"No. Why?"

"Why not?" Nanette's tone was enigmatic.

"I don't understand."

"At any rate, she is better off here than yonder in France, if tidings be true," said the other irrelevantly.

"Ah, ma belle France!" murmured the old man regretfully. "How she is torn within—threatened from without! But fortunately she has her defenders," his voice thrilled, "brave men who have thronged to her needs. I suppose," he continued abruptly, "it's to arrange about the new ship that brings the Seigneur once more to the island?"

"I suppose so," assented the other briefly.

"A true Frenchman, Pierre Laroche, your father, has shown himself, in giving one of his best ships to the cause! Although perhaps he would not have been so ready," thoughtfully, "had not the Paris Assembly seen fit to appoint André Desaurac in command of all the vessels to guard the coast against the intrigues of the French royalists with foreign powers and aliens! Well, well, he will find here many old friends!"

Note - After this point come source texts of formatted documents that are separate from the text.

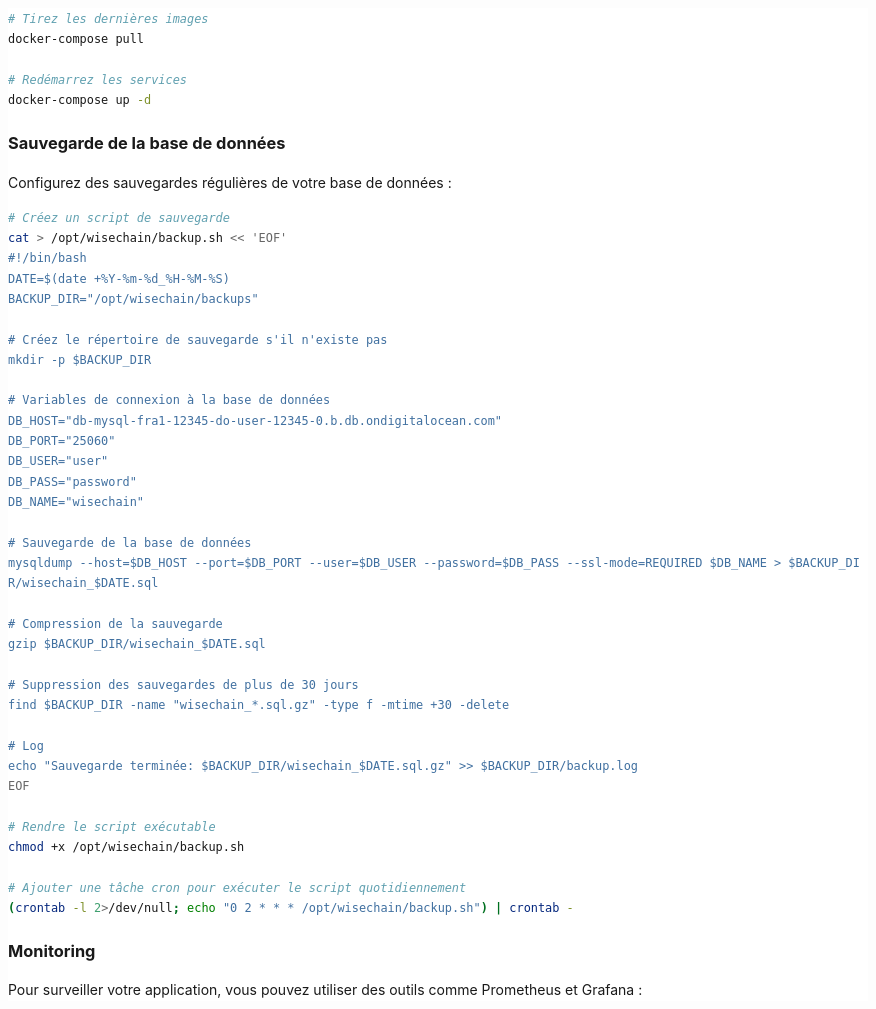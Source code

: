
 ```bash
# Tirez les dernières images
docker-compose pull

# Redémarrez les services
docker-compose up -d
```

### Sauvegarde de la base de données

Configurez des sauvegardes régulières de votre base de données :

```bash
# Créez un script de sauvegarde
cat > /opt/wisechain/backup.sh << 'EOF'
#!/bin/bash
DATE=$(date +%Y-%m-%d_%H-%M-%S)
BACKUP_DIR="/opt/wisechain/backups"

# Créez le répertoire de sauvegarde s'il n'existe pas
mkdir -p $BACKUP_DIR

# Variables de connexion à la base de données
DB_HOST="db-mysql-fra1-12345-do-user-12345-0.b.db.ondigitalocean.com"
DB_PORT="25060"
DB_USER="user"
DB_PASS="password"
DB_NAME="wisechain"

# Sauvegarde de la base de données
mysqldump --host=$DB_HOST --port=$DB_PORT --user=$DB_USER --password=$DB_PASS --ssl-mode=REQUIRED $DB_NAME > $BACKUP_DIR/wisechain_$DATE.sql

# Compression de la sauvegarde
gzip $BACKUP_DIR/wisechain_$DATE.sql

# Suppression des sauvegardes de plus de 30 jours
find $BACKUP_DIR -name "wisechain_*.sql.gz" -type f -mtime +30 -delete

# Log
echo "Sauvegarde terminée: $BACKUP_DIR/wisechain_$DATE.sql.gz" >> $BACKUP_DIR/backup.log
EOF

# Rendre le script exécutable
chmod +x /opt/wisechain/backup.sh

# Ajouter une tâche cron pour exécuter le script quotidiennement
(crontab -l 2>/dev/null; echo "0 2 * * * /opt/wisechain/backup.sh") | crontab -
```

### Monitoring

Pour surveiller votre application, vous pouvez utiliser des outils comme Prometheus et Grafana :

"Yourself, for example, Father, who helped him in the courts to establish his right to his name," said the young woman quickly.

"And you, Mistress Nanette," the kindly eyes lighting with a curious, indulgent look, "who went to the Mount alone, unaided, to—"

A frown gathered on the dark, handsome face of the girl. "Unaided?" she said, staring at the sparkles on the waves before her.